San Diego Union-Tribune (Sunday)
U.N. HUMAN RIGHTS CHIEF TEMPERS CHINA CRITICISM
Groups assail emphasis on engagement
The United Nations’ top human rights official offered limited criticism of China’s crackdown on predominantly Muslim minorities, saying at the end of her six-day trip to the country Saturday that she had raised questions about its application of “counterterrorism and de-radicalization measures” but that her visit “was not an investigation.”
The comments from Michelle Bachelet, the first U.N. high commissioner for human rights to visit China since 2005, were sharply criticized by overseas Uyghurs and human rights advocates who had called on her to more vociferously condemn China’s policies.
Rayhan Asat, a lawyer whose younger brother is imprisoned in Xinjiang, China, said Bachelet’s comments “show a total disregard for the Uyghur people’s suffering.”
“The crisis has been going on for six years, and it needs no further examination but condemnation,” she said. “We did not see any of that in her remarks.”
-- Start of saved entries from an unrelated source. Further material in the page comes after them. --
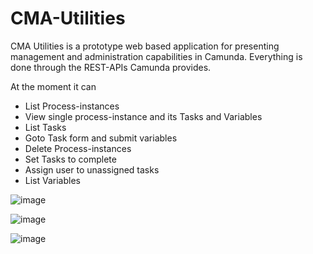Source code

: # CMA-Utilities

CMA Utilities is a prototype web based application for presenting management and administration capabilities in Camunda. Everything is done through the REST-APIs Camunda provides.

At the moment it can

* List Process-instances
* View single process-instance and its Tasks and Variables
* List Tasks
* Goto Task form and submit variables
* Delete Process-instances
* Set Tasks to complete
* Assign user to unassigned tasks
* List Variables

![image](https://github.com/emirng/CMA-Utilities/assets/135670768/1ce27b1d-7d59-4494-8d48-b843ab117123)

![image](https://github.com/emirng/CMA-Utilities/assets/135670768/43fbdd0c-f2eb-4382-9766-255857af90e9)

![image](https://github.com/emirng/CMA-Utilities/assets/135670768/0e095df5-e74b-482a-a34d-fae0ca95fbbc)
Bachelet, who spoke by video with Chinese leader Xi Jinping during her trip, described the main outcome of the visit as the possibility of discussing concerns “at the highest level” and identifying areas “that could be very useful in the future to continue cooperating and collaborating.”
During her conversation with Xi, she said that it was a priority to engage with China’s government on the issue of human rights, adding that China “has a crucial role to play within multilateral institutions” in confronting threats to peace, climate change and inequality.
Human rights groups were critical of Bachelet’s emphasis on engagement with the Chinese government. “That mandate requires a credible investigation in the face of mountains of evidence of atrocity crimes, not another toothless dialogue,” said Sophie Richardson, China director at Human Rights Watch.
Rights groups and scholars say China has held 1 million or more people in indoctrination camps, often for commonplace behaviors such as travel to Muslim countries or signs of religious devotion. Authorities have destroyed mosques and shrines, imprisoned scholars and intellectuals and forced people into work programs that experts say amount to forced labor.
China at first denied any such campaign, then framed it as a vocational program designed to steer people from terrorism and religious extremism.